- [What the task asks]: Look for the word "live" in the material below. Copy each line that has it.

- [Extracted entries]:
'''
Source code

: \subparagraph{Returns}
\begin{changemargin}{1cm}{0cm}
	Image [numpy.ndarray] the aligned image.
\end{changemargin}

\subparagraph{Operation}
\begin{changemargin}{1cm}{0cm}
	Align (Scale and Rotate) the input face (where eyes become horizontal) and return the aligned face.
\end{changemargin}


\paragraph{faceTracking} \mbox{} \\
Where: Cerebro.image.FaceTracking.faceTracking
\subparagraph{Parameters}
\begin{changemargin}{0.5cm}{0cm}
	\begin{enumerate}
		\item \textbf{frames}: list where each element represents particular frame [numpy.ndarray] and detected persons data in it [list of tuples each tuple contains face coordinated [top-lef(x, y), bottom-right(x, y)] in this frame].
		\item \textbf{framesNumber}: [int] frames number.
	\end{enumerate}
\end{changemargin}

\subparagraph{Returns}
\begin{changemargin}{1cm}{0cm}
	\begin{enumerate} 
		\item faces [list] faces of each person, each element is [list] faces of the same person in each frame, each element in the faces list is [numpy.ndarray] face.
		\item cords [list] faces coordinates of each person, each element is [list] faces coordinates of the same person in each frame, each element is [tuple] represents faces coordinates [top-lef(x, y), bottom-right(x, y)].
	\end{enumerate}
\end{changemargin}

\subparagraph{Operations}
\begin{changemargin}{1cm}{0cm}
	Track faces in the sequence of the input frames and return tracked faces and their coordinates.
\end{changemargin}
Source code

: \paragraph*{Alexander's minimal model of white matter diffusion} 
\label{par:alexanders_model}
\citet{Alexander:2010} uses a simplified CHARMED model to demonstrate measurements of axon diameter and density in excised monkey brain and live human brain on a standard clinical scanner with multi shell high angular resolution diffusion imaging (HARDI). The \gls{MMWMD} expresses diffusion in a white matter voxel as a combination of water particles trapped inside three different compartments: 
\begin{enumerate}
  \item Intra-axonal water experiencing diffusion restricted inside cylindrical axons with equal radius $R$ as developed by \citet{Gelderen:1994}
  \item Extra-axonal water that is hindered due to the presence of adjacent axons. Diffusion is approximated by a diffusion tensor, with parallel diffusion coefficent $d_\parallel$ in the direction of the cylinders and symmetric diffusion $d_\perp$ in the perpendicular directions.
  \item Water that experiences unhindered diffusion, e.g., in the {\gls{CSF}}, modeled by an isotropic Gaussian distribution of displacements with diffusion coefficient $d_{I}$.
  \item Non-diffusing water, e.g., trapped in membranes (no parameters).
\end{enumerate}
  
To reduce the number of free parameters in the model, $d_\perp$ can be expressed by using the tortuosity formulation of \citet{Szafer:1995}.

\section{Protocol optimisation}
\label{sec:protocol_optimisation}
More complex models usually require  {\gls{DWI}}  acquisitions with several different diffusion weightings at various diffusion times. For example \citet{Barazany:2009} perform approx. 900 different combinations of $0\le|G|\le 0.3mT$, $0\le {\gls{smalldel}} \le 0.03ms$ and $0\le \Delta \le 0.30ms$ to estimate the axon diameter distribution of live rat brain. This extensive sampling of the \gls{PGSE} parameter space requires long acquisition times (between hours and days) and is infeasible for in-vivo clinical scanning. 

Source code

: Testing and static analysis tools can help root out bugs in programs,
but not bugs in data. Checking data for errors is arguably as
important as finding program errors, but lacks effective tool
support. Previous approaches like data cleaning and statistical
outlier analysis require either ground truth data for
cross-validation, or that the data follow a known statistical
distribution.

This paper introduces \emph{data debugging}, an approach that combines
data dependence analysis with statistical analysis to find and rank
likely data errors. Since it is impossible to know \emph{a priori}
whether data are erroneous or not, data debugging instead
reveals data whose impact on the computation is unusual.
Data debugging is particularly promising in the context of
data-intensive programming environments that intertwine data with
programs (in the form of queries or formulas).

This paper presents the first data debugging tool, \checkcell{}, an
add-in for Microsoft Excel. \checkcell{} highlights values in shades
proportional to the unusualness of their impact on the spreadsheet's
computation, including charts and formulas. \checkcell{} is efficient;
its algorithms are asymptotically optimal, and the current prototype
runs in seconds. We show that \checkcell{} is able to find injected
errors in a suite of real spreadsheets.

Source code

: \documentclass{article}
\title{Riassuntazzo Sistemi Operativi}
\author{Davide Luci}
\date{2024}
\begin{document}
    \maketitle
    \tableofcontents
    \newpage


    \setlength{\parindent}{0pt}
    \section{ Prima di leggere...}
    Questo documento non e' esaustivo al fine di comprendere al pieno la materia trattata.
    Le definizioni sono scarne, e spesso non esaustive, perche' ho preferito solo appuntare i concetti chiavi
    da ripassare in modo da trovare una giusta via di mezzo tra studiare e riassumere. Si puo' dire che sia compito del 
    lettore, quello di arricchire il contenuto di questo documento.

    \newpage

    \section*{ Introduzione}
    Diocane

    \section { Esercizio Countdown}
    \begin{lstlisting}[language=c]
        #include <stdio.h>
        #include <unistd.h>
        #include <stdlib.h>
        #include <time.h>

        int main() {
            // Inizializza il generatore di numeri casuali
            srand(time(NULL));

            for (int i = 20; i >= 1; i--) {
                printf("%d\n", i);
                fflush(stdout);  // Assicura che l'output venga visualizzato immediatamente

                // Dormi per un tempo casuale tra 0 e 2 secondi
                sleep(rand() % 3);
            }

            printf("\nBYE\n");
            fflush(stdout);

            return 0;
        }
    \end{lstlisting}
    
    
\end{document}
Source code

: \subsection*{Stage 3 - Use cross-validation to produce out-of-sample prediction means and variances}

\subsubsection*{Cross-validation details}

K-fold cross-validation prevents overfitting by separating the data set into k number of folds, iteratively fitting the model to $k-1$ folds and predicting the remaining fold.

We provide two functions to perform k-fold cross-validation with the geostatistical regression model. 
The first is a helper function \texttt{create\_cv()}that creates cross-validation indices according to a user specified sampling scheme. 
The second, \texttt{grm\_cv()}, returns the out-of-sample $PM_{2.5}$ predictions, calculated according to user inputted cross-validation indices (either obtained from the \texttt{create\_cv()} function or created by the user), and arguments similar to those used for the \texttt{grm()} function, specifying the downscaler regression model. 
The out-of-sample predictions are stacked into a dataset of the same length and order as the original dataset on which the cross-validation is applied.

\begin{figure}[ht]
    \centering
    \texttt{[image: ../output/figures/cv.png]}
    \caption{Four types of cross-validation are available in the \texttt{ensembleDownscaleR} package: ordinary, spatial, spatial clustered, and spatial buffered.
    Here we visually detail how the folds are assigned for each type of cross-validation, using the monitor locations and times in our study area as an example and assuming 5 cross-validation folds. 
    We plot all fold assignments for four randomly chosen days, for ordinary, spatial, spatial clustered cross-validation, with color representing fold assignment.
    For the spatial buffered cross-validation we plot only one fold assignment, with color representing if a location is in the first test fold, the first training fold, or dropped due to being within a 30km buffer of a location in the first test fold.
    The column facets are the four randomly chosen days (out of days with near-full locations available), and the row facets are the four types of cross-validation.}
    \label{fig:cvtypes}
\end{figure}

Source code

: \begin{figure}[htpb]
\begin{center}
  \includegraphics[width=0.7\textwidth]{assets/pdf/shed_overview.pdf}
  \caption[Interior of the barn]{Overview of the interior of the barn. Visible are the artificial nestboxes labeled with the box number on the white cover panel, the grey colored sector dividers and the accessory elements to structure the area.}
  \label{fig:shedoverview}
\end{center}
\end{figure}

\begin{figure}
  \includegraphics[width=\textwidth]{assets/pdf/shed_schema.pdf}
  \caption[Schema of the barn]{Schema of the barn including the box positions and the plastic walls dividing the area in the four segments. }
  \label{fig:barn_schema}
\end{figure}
'''
- [Your solution]:
\citet{Alexander:2010} uses a simplified CHARMED model to demonstrate measurements of axon diameter and density in excised monkey brain and live human brain on a standard clinical scanner with multi shell high angular resolution diffusion imaging (HARDI). The \gls{MMWMD} expresses diffusion in a white matter voxel as a combination of water particles trapped inside three different compartments: 
More complex models usually require  {\gls{DWI}}  acquisitions with several different diffusion weightings at various diffusion times. For example \citet{Barazany:2009} perform approx. 900 different combinations of $0\le|G|\le 0.3mT$, $0\le {\gls{smalldel}} \le 0.03ms$ and $0\le \Delta \le 0.30ms$ to estimate the axon diameter distribution of live rat brain. This extensive sampling of the \gls{PGSE} parameter space requires long acquisition times (between hours and days) and is infeasible for in-vivo clinical scanning. 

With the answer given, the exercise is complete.